Problem to solve: Copy each record below exactly, please, and leave its pictures out.

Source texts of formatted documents

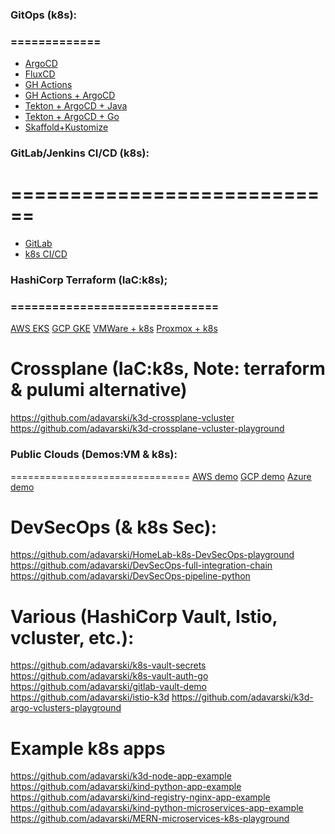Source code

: ### GitOps (k8s):
### =============
- [ArgoCD](https://github.com/adavarski/homelab)
- [FluxCD](https://github.com/adavarski/homelab-flux)
- [GH Actions](https://github.com/adavarski/k3d-GH-Actions)
- [GH Actions + ArgoCD](https://github.com/adavarski/ArgoCD-GitOps-playground)
- [Tekton + ArgoCD + Java](https://github.com/adavarski/gitops-k3d-tekton-argocd) 
- [Tekton + ArgoCD + Go](https://github.com/adavarski/GitOps-k3d-Tekton-ArgoCD-Go)
- [Skaffold+Kustomize](https://github.com/adavarski/k3d-skaffold-kustomize-demo)


### GitLab/Jenkins CI/CD (k8s):
# ============================
- [GitLab](https://github.com/adavarski/gitlab-cicd-k8s)
- [k8s CI/CD](https://github.com/adavarski/k3d-cicd-playground)

### HashiCorp Terraform (IaC:k8s);
### ==============================
[AWS EKS](https://github.com/adavarski/AWS-EKS-Terraform)
[GCP GKE](https://github.com/adavarski/GCP-GKE-terraform-demo)
[VMWare + k8s](https://github.com/adavarski/k8s-vmware-terraform-kubespray)
[Proxmox + k8s](https://github.com/adavarski/proxmox-terraform-k8s)

Crossplane (IaC:k8s, Note: terraform & pulumi alternative)
===========================================================
https://github.com/adavarski/k3d-crossplane-vcluster 
https://github.com/adavarski/k3d-crossplane-vcluster-playground

### Public Clouds (Demos:VM & k8s):
===============================
[AWS demo](https://github.com/adavarski/DevOps-AWS-demo)
[GCP demo](https://github.com/adavarski/DevOps-GCP-demo)
[Azure demo](https://github.com/adavarski/DevOps-AZURE-demo)

DevSecOps (& k8s Sec):
======================
https://github.com/adavarski/HomeLab-k8s-DevSecOps-playground
https://github.com/adavarski/DevSecOps-full-integration-chain
https://github.com/adavarski/DevSecOps-pipeline-python

Various (HashiCorp Vault, Istio, vcluster, etc.):
=======================================
https://github.com/adavarski/k8s-vault-secrets
https://github.com/adavarski/k8s-vault-auth-go
https://github.com/adavarski/gitlab-vault-demo
https://github.com/adavarski/istio-k3d
https://github.com/adavarski/k3d-argo-vclusters-playground

Example k8s apps
================
https://github.com/adavarski/k3d-node-app-example
https://github.com/adavarski/kind-python-app-example
https://github.com/adavarski/kind-registry-nginx-app-example
https://github.com/adavarski/kind-python-microservices-app-example
https://github.com/adavarski/MERN-microservices-k8s-playground

<!--
**adavarski/adavarski** is a ✨ _special_ ✨ repository because its `README.md` (this file) appears on your GitHub profile.

Here are some ideas to get you started:

- 🔭 I’m currently working on ...
- 🌱 I’m currently learning ...
- 👯 I’m looking to collaborate on ...
- 🤔 I’m looking for help with ...
- 💬 Ask me about ...
- 📫 How to reach me: ...
- 😄 Pronouns: ...
- ⚡ Fun fact: ...
-->
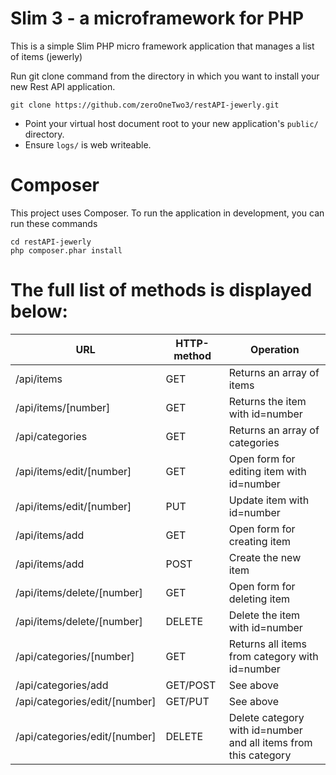 # Slim 3 - a microframework for PHP

This is a simple Slim PHP micro framework application that manages a list of items (jewerly)

Run git clone command from the directory in which you want to install your new Rest API application.

	git clone https://github.com/zeroOneTwo3/restAPI-jewerly.git

* Point your virtual host document root to your new application's `public/` directory.
* Ensure `logs/` is web writeable.

# Composer

This project uses Composer. To run the application in development, you can run these commands 

	cd restAPI-jewerly
	php composer.phar install
  
# The full list of methods is displayed below:

| URL				| HTTP-method	| Operation								|
|-------------------------------|---------------|-----------------------------------------------------------------------|
| /api/items			| GET		| Returns an array of items						|
| /api/items/[number]		| GET		| Returns the item with id=number					|
| /api/categories		| GET		| Returns an array of categories					|
| /api/items/edit/[number]	| GET		| Open form for editing	item with id=number				|
| /api/items/edit/[number]	| PUT		| Update item with id=number						|
| /api/items/add		| GET		| Open form for creating item						|
| /api/items/add		| POST		| Create the new item							|
| /api/items/delete/[number]	| GET		| Open form for deleting item						|
| /api/items/delete/[number]	| DELETE	| Delete the item with id=number					|
| /api/categories/[number]	| GET		| Returns all items from category with id=number			|
| /api/categories/add		| GET/POST	| See above								|
| /api/categories/edit/[number]	| GET/PUT	| See above								|
| /api/categories/edit/[number]	| DELETE	| Delete category with id=number and all items from this category	|
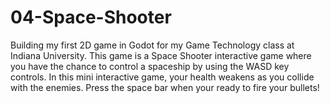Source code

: # 04-Space-Shooter
Building my first 2D game in Godot for my Game Technology class at Indiana University. This game is a Space Shooter interactive game where you have the chance to control a spaceship by using the WASD key controls. In this mini interactive game, your health weakens as you collide with the enemies. Press the space bar when your ready to fire your bullets!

Response box:
Source code

: ### GitOps (k8s):
### =============
- [ArgoCD](https://github.com/adavarski/homelab)
- [FluxCD](https://github.com/adavarski/homelab-flux)
- [GH Actions](https://github.com/adavarski/k3d-GH-Actions)
- [GH Actions + ArgoCD](https://github.com/adavarski/ArgoCD-GitOps-playground)
- [Tekton + ArgoCD + Java](https://github.com/adavarski/gitops-k3d-tekton-argocd) 
- [Tekton + ArgoCD + Go](https://github.com/adavarski/GitOps-k3d-Tekton-ArgoCD-Go)
- [Skaffold+Kustomize](https://github.com/adavarski/k3d-skaffold-kustomize-demo)


### GitLab/Jenkins CI/CD (k8s):
# ============================
- [GitLab](https://github.com/adavarski/gitlab-cicd-k8s)
- [k8s CI/CD](https://github.com/adavarski/k3d-cicd-playground)

### HashiCorp Terraform (IaC:k8s);
### ==============================
[AWS EKS](https://github.com/adavarski/AWS-EKS-Terraform)
[GCP GKE](https://github.com/adavarski/GCP-GKE-terraform-demo)
[VMWare + k8s](https://github.com/adavarski/k8s-vmware-terraform-kubespray)
[Proxmox + k8s](https://github.com/adavarski/proxmox-terraform-k8s)

Crossplane (IaC:k8s, Note: terraform & pulumi alternative)
===========================================================
https://github.com/adavarski/k3d-crossplane-vcluster 
https://github.com/adavarski/k3d-crossplane-vcluster-playground

### Public Clouds (Demos:VM & k8s):
===============================
[AWS demo](https://github.com/adavarski/DevOps-AWS-demo)
[GCP demo](https://github.com/adavarski/DevOps-GCP-demo)
[Azure demo](https://github.com/adavarski/DevOps-AZURE-demo)

DevSecOps (& k8s Sec):
======================
https://github.com/adavarski/HomeLab-k8s-DevSecOps-playground
https://github.com/adavarski/DevSecOps-full-integration-chain
https://github.com/adavarski/DevSecOps-pipeline-python

Various (HashiCorp Vault, Istio, vcluster, etc.):
=======================================
https://github.com/adavarski/k8s-vault-secrets
https://github.com/adavarski/k8s-vault-auth-go
https://github.com/adavarski/gitlab-vault-demo
https://github.com/adavarski/istio-k3d
https://github.com/adavarski/k3d-argo-vclusters-playground

Example k8s apps
================
https://github.com/adavarski/k3d-node-app-example
https://github.com/adavarski/kind-python-app-example
https://github.com/adavarski/kind-registry-nginx-app-example
https://github.com/adavarski/kind-python-microservices-app-example
https://github.com/adavarski/MERN-microservices-k8s-playground

<!--
**adavarski/adavarski** is a ✨ _special_ ✨ repository because its `README.md` (this file) appears on your GitHub profile.

Here are some ideas to get you started:

- 🔭 I’m currently working on ...
- 🌱 I’m currently learning ...
- 👯 I’m looking to collaborate on ...
- 🤔 I’m looking for help with ...
- 💬 Ask me about ...
- 📫 How to reach me: ...
- 😄 Pronouns: ...
- ⚡ Fun fact: ...
-->
 # Slim 3 - a microframework for PHP

This is a simple Slim PHP micro framework application that manages a list of items (jewerly)

Run git clone command from the directory in which you want to install your new Rest API application.

	git clone https://github.com/zeroOneTwo3/restAPI-jewerly.git

* Point your virtual host document root to your new application's `public/` directory.
* Ensure `logs/` is web writeable.

# Composer

This project uses Composer. To run the application in development, you can run these commands 

	cd restAPI-jewerly
	php composer.phar install
  
# The full list of methods is displayed below:

| URL				| HTTP-method	| Operation								|
|-------------------------------|---------------|-----------------------------------------------------------------------|
| /api/items			| GET		| Returns an array of items						|
| /api/items/[number]		| GET		| Returns the item with id=number					|
| /api/categories		| GET		| Returns an array of categories					|
| /api/items/edit/[number]	| GET		| Open form for editing	item with id=number				|
| /api/items/edit/[number]	| PUT		| Update item with id=number						|
| /api/items/add		| GET		| Open form for creating item						|
| /api/items/add		| POST		| Create the new item							|
| /api/items/delete/[number]	| GET		| Open form for deleting item						|
| /api/items/delete/[number]	| DELETE	| Delete the item with id=number					|
| /api/categories/[number]	| GET		| Returns all items from category with id=number			|
| /api/categories/add		| GET/POST	| See above								|
| /api/categories/edit/[number]	| GET/PUT	| See above								|
| /api/categories/edit/[number]	| DELETE	| Delete category with id=number and all items from this category	|
Source code

: # 04-Space-Shooter
Building my first 2D game in Godot for my Game Technology class at Indiana University. This game is a Space Shooter interactive game where you have the chance to control a spaceship by using the WASD key controls. In this mini interactive game, your health weakens as you collide with the enemies. Press the space bar when your ready to fire your bullets!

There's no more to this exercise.